In recent years, new, upgraded, and modified plumbing code requirements and the rising cost of manufacturing intricate plumbing equipment have driven the expense of replacing a water heater noticeably. Plumbing Plus is dedicated to doing our part to help our clients and community get the most out of their water heaters to delay a big replacement expense as long as possible. The best way to both increase a water heater’s life expectancy and increase efficiency – which reduces operating costs and increasing operational safety – is usually performing routine maintenance.

Annual Flushing & Inspection

Most people wouldn’t drive their car for a year without changing the oil and rotating the tires. So why do so many people choose to just “set it and forget it” when it comes to water heaters? It is an expensive investment that needs routine maintenance, just like a vehicle, even if it is not as obvious.

Water heater manufacturers usually recommend an inspection and flushing of the water heater, which removes sediment that collects within the tank, be performed once a year by a professional. Water heater flushing may need to be performed even more frequently, though, based on the water hardness rating in your region. “Hard water” is water that is high in mineral content, like calcium and magnesium. In San Diego County, the water hardness rating is consistently 14 or 15 gpg. To put this into context, “very hard water” has a rating of 11 gpg.
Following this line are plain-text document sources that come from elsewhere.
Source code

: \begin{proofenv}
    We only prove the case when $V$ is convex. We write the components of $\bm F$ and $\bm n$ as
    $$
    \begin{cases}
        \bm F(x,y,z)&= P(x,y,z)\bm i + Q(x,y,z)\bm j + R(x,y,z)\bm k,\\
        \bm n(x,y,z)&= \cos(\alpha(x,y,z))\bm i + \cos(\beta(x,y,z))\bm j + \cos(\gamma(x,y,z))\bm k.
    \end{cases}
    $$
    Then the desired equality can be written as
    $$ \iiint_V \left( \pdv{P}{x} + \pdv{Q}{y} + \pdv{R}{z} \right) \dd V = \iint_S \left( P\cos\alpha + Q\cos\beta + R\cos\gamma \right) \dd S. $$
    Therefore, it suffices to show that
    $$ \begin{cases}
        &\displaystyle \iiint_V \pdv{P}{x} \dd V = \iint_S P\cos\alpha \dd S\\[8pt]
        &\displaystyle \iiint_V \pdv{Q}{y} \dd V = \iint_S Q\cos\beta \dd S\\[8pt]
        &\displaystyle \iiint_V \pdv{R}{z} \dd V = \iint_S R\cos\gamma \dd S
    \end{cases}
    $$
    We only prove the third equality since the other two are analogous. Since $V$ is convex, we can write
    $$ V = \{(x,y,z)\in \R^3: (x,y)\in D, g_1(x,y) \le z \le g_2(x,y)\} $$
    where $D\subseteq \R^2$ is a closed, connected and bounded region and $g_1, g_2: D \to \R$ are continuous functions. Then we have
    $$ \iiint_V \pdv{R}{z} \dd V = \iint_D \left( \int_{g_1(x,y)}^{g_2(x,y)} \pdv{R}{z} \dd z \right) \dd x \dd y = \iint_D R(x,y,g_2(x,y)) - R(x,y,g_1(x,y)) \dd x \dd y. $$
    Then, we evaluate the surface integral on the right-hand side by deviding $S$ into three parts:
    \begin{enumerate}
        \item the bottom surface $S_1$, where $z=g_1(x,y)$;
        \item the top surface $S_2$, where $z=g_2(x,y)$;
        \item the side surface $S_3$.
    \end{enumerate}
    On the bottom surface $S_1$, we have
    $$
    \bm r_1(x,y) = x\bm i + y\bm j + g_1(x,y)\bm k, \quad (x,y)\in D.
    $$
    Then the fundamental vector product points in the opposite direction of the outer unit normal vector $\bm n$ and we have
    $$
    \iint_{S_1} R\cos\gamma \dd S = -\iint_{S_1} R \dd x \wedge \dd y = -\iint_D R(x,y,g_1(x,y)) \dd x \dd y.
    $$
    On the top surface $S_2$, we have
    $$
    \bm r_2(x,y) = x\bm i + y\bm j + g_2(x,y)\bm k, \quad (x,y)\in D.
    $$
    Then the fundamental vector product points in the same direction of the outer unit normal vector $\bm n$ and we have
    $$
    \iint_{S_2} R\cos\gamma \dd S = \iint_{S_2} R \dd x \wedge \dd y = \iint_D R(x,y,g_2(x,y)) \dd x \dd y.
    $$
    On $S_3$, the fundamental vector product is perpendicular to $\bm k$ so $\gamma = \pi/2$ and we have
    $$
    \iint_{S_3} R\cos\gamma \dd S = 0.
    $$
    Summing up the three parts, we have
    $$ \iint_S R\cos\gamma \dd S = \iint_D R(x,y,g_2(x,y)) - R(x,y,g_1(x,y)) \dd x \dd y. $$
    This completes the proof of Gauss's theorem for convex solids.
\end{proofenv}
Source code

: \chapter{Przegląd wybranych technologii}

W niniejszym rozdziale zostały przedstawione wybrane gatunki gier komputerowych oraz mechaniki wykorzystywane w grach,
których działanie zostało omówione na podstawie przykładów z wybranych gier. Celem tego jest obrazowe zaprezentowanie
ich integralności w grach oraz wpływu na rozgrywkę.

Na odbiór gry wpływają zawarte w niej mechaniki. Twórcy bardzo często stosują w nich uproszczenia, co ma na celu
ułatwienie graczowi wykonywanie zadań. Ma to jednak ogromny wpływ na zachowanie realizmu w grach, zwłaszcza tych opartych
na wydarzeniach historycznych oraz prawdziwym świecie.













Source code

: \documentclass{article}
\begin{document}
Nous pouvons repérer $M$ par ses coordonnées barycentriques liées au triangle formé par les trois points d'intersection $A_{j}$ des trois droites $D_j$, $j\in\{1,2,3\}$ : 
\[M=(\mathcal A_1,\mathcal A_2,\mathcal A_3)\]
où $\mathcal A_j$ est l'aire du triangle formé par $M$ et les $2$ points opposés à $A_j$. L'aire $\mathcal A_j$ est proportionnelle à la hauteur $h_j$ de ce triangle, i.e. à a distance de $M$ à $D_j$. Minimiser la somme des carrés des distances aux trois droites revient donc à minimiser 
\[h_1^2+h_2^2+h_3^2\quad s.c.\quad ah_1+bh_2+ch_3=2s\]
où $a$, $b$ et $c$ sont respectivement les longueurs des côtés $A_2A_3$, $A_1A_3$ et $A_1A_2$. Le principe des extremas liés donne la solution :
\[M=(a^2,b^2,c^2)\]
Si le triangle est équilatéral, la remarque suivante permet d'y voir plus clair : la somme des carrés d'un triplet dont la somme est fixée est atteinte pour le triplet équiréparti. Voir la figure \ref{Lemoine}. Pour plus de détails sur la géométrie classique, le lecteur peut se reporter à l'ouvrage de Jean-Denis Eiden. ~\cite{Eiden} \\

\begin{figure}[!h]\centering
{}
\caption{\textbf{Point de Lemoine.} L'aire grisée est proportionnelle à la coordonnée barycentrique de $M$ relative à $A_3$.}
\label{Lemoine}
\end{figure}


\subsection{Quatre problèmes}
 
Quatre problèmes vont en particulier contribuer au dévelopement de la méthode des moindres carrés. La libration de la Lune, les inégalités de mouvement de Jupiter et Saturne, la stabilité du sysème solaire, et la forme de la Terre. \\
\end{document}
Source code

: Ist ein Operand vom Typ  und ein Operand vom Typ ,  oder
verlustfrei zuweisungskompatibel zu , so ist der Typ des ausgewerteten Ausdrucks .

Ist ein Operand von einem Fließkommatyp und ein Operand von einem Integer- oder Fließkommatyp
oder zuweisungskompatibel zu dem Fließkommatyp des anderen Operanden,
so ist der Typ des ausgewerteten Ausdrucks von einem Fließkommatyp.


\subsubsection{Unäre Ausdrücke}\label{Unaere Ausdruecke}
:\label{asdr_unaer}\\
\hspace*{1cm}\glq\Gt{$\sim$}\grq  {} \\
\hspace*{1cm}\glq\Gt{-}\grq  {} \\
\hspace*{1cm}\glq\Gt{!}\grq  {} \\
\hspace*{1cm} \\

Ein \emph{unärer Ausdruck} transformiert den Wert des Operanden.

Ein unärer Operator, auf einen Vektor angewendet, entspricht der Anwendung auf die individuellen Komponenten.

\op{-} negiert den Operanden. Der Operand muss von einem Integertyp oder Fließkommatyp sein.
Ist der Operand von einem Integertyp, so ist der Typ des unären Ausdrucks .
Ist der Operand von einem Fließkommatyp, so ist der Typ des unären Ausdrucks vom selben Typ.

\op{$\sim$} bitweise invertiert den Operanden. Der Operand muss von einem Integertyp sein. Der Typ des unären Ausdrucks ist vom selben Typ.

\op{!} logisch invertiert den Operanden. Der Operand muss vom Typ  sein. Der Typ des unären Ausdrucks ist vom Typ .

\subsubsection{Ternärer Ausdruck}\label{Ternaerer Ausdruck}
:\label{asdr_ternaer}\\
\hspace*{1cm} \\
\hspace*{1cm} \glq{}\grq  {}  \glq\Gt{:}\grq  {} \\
Very hard water heated in a water heater will create mineral bonds that form limescale, which sinks to the bottom of the tank. As time goes on, the limescale will build up into thick deposits that adversely affect the efficiency and longevity of the water heater. Annual flushing helps reduce and minimize limescale build up. Plumbing Plus provides a comprehensive annual flush and tune-up, in which we will flush your water heater to remove sediment build up as well as inspect and test the water heater controls to ensure that your water heater is performing optimally.

Sacrificial Anode Rods & Routine Replacement

Probably the most important part of your water heater when it comes to preventing tank failure also has the most dramatic name: the sacrificial anode rod. If you do not know what this is or where it is located, you are not alone. Most people have never heard of a sacrificial anode rod and, therefore, fail to ever replace it.

A sacrificial anode rod is a magnesium or aluminum rod that is screwed into the top of a water heater. The elemental composition of the anode rod attracts corrosive properties of the tank’s water, drawing the corrosion away from the glass-lined steel tank and protecting it from harm. When a sacrificial anode rod is entirely consumed by corrosion, it can no longer protect the tank, and a premature water heater tank failure will not be far behind due to rapid corrosion. For this reason, it is crucial to know when your sacrificial anode rod needs to be replaced and to take care of it.

Furthermore, homes with water softener equipment that utilizes salt or potassium connected to a tank-type water heater tend to see faster corrosion of sacrificial anode rods. The salt and potassium that softens water is more corrosive than untreated water and eats away at the rod, and eventually the tank if maintenance is not performed, all the quicker. Our plumbing specialists at Plumbing Plus estimate that a tank-type water heater connected to a water softener will fail within 3 to 7 years if its sacrificial anode rod is not replaced. In nearly all inspection cases for such water heaters, the anode is completely consumed.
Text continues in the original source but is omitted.